Tuesday, April 01, 2008

Tree of Peace and Treaty Trees

In a previous post, I mentioned something about these big oak trees:

I know you’ve heard of “Bury the Hatchet,” but did you know the rest of the expression is: “And Plant the Tree of Peace?”

I googled “The Tree of Peace” and got this:
“In an ancient time, the Haudenosaunee were ruled by warfare and anarchy, and people lived in fear and hunger, preyed upon by powerful warriors and tyrants. One day, a white stone carried a man, born of a virgin, across Onondaga Lake to announce The Good News of Peace had come, and killing and violence would end. "Peace," he said, "is the desire of the Holder of the Heavens. Peace comes when people adopt the Creator's Mind, which is Reason." For years The Peacemaker traveled teaching the Path of Peace—that "all people love one another and live together in peace."
One by one he convinced each person, village and nation to accept his teaching. Hiawatha, an Onondaga, was his spokesman. At last, all the people gathered Onondaga Lake for the first Grand Council of the United Nations. There, Peacemaker transmitted The Great Law of Peace—instructions to form a society and government based on liberty, dignity and harmony. The White Pine—with five needles clasped as one—became symbol of Five Nations united as one Confederacy.
Peacemaker uprooted a White Pine, exposing a deep cavern with a river at its bottom. He told warriors to cast weapons into this hole and the river carried the tools of war deep in the Earth.

Replanting the White Pine, The Peacemaker said, "To bury the hatchet signifies the end of war, killing and violence."

"The Tree of Peace," Peacemaker explained, "has four white roots extending to Earth's four corners. Anyone who desires peace can follow the roots to their source and find shelter under The Great Tree."

I didn’t get the many results I expected, googling the phrase, until I thought about “Treaty Tree,” and tried those as keywords - and got a ton of stuff, since I remembered it as being a wide spread thing across the country.
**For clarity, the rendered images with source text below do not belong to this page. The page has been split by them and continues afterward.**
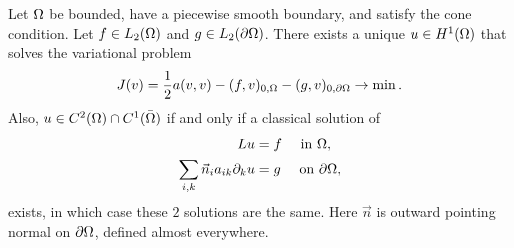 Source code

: \begin{thmx}{\quad}
   Let $\Omega$  be bounded, have a piecewise smooth boundary, and satisfy the 
   cone condition. Let $f \in L_2( \Omega)$ and $g\in L_2(\partial \Omega)$.
   There exists a unique $u \in H^1(\Omega)$ that solves the variational problem 
   \begin{equation*}
    J(v) = \frac{1}{2}a(v,v) - (f,v)_{0,\Omega} - (g,v)_{0,\partial\Omega} \to \min.
   \end{equation*}
   Also, $u \in C^2(\Omega)\cap C^1(\bar{\Omega})$ if and only if a classical solution 
   of 
   \begin{align}
    Lu &= f \quad \text{ in }\Omega, \nonumber \\
    \sum_{i,k}  \vec{n}_i a_{ik} \partial_k u &= g \quad \text{ on } \partial \Omega, \label{eq:neuman_condition_boundary}
   \end{align}
   exists, in which case these $2$ solutions are the same. Here $\vec{n}$ is outward 
   pointing normal on $\partial \Omega$, defined almost everywhere.
\end{thmx}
There exist many “Treaty Trees” all over the place that were ref’s I could use, the mo’ refs, the mo’ better. And then of course the age of the big Nonnewaug Trees could be Treaty Trees that fit the time of the two “land purchases” of the area - that were really treaties to share the land here rather than actually sell it – Indian way, the Earth owns you, not the other way around. It may be why there’s two trees, since there was an original and a confirmatory “deed” to the 4th or Nonnewaug Purchase.
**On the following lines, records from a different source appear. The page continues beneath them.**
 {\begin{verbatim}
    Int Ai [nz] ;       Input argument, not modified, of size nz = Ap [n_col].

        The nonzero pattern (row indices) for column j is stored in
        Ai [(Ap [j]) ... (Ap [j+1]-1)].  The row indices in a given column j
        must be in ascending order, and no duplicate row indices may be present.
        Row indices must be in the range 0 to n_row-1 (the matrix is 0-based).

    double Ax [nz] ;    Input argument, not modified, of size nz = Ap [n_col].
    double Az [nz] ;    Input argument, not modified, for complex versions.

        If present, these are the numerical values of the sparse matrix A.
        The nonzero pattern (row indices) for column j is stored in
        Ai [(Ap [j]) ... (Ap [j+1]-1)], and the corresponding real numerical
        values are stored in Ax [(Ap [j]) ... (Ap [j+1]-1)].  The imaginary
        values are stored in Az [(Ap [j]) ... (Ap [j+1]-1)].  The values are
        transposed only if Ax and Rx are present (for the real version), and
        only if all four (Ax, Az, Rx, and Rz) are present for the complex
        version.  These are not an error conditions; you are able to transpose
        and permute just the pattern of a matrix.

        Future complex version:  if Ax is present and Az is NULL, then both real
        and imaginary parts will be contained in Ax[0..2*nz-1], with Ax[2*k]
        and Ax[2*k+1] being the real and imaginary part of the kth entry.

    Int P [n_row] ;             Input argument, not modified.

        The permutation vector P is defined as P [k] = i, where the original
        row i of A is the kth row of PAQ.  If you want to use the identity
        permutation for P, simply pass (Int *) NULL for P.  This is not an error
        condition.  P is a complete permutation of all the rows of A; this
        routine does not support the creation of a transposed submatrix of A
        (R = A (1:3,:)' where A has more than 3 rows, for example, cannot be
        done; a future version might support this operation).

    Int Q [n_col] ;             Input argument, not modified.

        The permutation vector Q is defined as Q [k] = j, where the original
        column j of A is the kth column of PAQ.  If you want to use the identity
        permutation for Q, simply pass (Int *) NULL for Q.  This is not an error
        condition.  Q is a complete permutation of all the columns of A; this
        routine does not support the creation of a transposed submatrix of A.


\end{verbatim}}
It’s interesting to note Nonnewaug's signature and how it changes from the one on this previous “deed.” Could there be some alcohol involved here that accounts for the change in the signature?
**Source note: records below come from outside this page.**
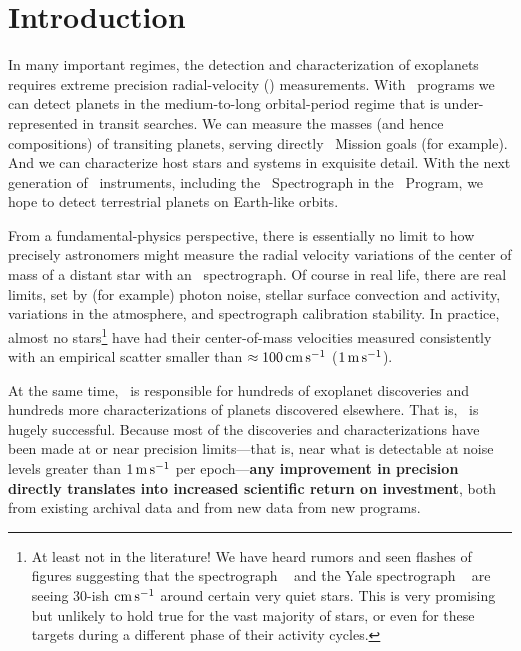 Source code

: \documentclass[12pt, letterpaper]{article}
\begin{document}
\sloppy\sloppypar\raggedbottom\frenchspacing

\section*{Introduction}

In many important regimes, the detection and characterization of exoplanets
requires extreme precision radial-velocity (\EPRV)
measurements.
With \EPRV\ programs we can detect planets in the medium-to-long 
orbital-period regime that is under-represented in transit searches.
We can measure the 
masses (and hence compositions) of transiting planets,
serving directly \TESS\ Mission goals (for example).
And we can characterize host stars and systems in exquisite detail.
With the next generation of \EPRV\ 
instruments, including the \NEID\ Spectrograph in the \NNEXPLORE\ Program,
we hope to detect terrestrial planets on Earth-like orbits.

From a fundamental-physics perspective, there is essentially no limit to how
precisely astronomers might measure the radial velocity variations
of the center of mass of a distant star with an \EPRV\ spectrograph.
Of course in real life, there are real limits, set
by (for example) photon noise, stellar surface convection and activity,
variations in the atmosphere, and spectrograph calibration stability.
In practice, almost no stars\footnote{%
  At least not in the literature! We have heard rumors and 
  seen flashes of figures suggesting that the  spectrograph
  \ESPRESSO\ \citep{Pepe2010} and the Yale spectrograph \EXPRES\ 
  \citep{Jurgenson2016} are seeing 
  30-ish ${\mathrm{cm\,s^{-1}}}$ around certain very quiet stars. This is very promising but 
  unlikely to hold true for the vast majority of stars, or even for these targets during a
  different phase of their activity cycles.}
have had their center-of-mass
velocities measured consistently with an empirical scatter
smaller than $\approx 100\,{\mathrm{cm\,s^{-1}}}$ 
($1\,{\mathrm{m\,s^{-1}}}$).

At the same time, \EPRV\ is responsible for hundreds of  exoplanet discoveries and hundreds more \foreign{a
posteriori} characterizations of planets discovered elsewhere.
That is, \EPRV\ is hugely successful.
Because most of the discoveries and characterizations have been made
at or near precision limits---that is, near what is detectable at noise levels
greater than $1\,{\mathrm{m\,s^{-1}}}$ per epoch---\textbf{any improvement in precision directly
translates into increased scientific return on investment},
both from existing archival data and from new data from new programs.
\end{document}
How about this one for the “confirmatory purchase” that covered “all previous purchases”??

Well, that’s something to think about, isn’t it?
Stones (and a hat) at the base of the Trees:

1 comment:

  1. Anonymous3:36 PM

    I am looking for the copyright owner of the tree of peace with the tribal symbols of the First Nations around it. Can you give the source (owner) so I could write to them and request permission to copy it for exhibition. I need this very urgently and would your most earliest possible response.